Record extracts:
--------------------------------

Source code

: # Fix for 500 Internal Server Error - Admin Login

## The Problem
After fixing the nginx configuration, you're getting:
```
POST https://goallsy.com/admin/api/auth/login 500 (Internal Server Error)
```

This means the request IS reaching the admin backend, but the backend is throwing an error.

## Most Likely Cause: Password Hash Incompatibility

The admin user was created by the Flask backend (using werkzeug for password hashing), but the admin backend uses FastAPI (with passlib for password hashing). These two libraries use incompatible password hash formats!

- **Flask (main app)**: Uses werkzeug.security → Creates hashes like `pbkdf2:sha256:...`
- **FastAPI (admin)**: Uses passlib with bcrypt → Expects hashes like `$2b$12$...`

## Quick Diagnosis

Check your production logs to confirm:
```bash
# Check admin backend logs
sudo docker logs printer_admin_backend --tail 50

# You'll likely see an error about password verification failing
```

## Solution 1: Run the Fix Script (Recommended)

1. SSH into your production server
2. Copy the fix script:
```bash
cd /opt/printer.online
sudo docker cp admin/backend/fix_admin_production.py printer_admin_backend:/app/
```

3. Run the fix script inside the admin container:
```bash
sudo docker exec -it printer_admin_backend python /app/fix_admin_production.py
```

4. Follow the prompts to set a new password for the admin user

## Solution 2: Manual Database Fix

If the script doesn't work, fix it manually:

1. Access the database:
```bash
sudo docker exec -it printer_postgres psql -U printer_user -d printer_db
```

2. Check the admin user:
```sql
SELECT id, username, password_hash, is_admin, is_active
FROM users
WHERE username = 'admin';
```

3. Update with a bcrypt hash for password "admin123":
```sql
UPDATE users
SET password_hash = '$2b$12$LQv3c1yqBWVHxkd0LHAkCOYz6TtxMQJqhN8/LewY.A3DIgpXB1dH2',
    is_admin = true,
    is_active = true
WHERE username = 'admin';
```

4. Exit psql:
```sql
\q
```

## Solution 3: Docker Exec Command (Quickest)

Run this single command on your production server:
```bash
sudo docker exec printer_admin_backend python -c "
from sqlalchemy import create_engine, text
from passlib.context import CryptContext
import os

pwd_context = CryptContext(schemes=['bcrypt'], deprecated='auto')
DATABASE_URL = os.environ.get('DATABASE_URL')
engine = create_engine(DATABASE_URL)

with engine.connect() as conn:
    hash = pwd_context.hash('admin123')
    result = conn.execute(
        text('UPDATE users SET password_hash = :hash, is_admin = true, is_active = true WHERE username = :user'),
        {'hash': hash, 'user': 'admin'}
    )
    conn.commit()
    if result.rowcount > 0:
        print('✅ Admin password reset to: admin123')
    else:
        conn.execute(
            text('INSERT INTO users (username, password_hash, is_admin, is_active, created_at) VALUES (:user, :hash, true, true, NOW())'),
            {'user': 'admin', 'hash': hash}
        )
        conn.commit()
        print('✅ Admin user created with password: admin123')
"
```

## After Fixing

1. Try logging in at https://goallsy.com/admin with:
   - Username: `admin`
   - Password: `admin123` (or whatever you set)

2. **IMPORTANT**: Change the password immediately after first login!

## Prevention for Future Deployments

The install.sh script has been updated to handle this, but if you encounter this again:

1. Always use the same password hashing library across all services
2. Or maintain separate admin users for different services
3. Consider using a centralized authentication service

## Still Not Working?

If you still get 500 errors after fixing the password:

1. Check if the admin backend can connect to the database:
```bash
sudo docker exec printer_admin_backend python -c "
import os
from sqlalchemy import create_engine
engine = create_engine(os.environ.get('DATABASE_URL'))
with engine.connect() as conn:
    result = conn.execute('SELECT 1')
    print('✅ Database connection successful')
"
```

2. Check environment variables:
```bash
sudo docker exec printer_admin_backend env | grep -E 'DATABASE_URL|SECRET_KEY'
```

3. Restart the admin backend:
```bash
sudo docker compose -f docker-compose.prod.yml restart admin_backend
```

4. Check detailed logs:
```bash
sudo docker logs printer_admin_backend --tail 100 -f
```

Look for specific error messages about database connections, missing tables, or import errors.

--------------------------------

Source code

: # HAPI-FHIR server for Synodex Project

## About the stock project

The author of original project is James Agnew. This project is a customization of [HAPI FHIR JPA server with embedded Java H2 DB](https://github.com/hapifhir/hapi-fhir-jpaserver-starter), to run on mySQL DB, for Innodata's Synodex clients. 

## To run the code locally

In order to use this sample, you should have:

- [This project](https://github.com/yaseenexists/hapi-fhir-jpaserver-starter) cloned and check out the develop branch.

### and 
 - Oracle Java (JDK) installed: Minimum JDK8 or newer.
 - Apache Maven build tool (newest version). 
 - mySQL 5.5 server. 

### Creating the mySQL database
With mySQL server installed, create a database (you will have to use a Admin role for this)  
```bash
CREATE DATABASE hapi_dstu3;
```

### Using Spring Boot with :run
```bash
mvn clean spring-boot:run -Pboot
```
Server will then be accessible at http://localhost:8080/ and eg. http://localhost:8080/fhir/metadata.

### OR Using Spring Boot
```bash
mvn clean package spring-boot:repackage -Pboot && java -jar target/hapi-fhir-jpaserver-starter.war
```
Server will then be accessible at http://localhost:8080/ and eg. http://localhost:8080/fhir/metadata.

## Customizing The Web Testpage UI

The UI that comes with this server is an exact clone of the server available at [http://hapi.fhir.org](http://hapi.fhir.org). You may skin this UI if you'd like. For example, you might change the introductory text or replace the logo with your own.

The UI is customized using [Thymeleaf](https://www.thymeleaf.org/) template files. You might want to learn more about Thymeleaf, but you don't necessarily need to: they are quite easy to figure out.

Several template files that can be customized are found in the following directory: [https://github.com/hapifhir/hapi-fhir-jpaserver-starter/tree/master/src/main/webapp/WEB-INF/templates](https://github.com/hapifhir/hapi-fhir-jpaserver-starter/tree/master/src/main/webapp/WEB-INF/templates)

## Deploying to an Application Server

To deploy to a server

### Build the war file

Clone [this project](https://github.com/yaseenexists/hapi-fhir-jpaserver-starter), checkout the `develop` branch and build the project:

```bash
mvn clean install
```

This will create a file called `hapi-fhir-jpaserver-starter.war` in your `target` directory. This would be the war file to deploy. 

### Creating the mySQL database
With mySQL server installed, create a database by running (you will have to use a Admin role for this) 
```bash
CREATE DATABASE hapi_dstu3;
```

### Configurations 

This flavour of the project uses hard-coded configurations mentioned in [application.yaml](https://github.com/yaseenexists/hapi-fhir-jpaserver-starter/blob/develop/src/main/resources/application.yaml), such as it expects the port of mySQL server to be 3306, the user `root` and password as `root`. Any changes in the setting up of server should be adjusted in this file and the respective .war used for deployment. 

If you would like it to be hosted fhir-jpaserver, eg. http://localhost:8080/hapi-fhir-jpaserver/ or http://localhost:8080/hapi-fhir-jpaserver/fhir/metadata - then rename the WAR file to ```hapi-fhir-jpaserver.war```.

--------------------------------

Count how many lines of the material hold the string "werkzeug". Give the number and nothing more.

2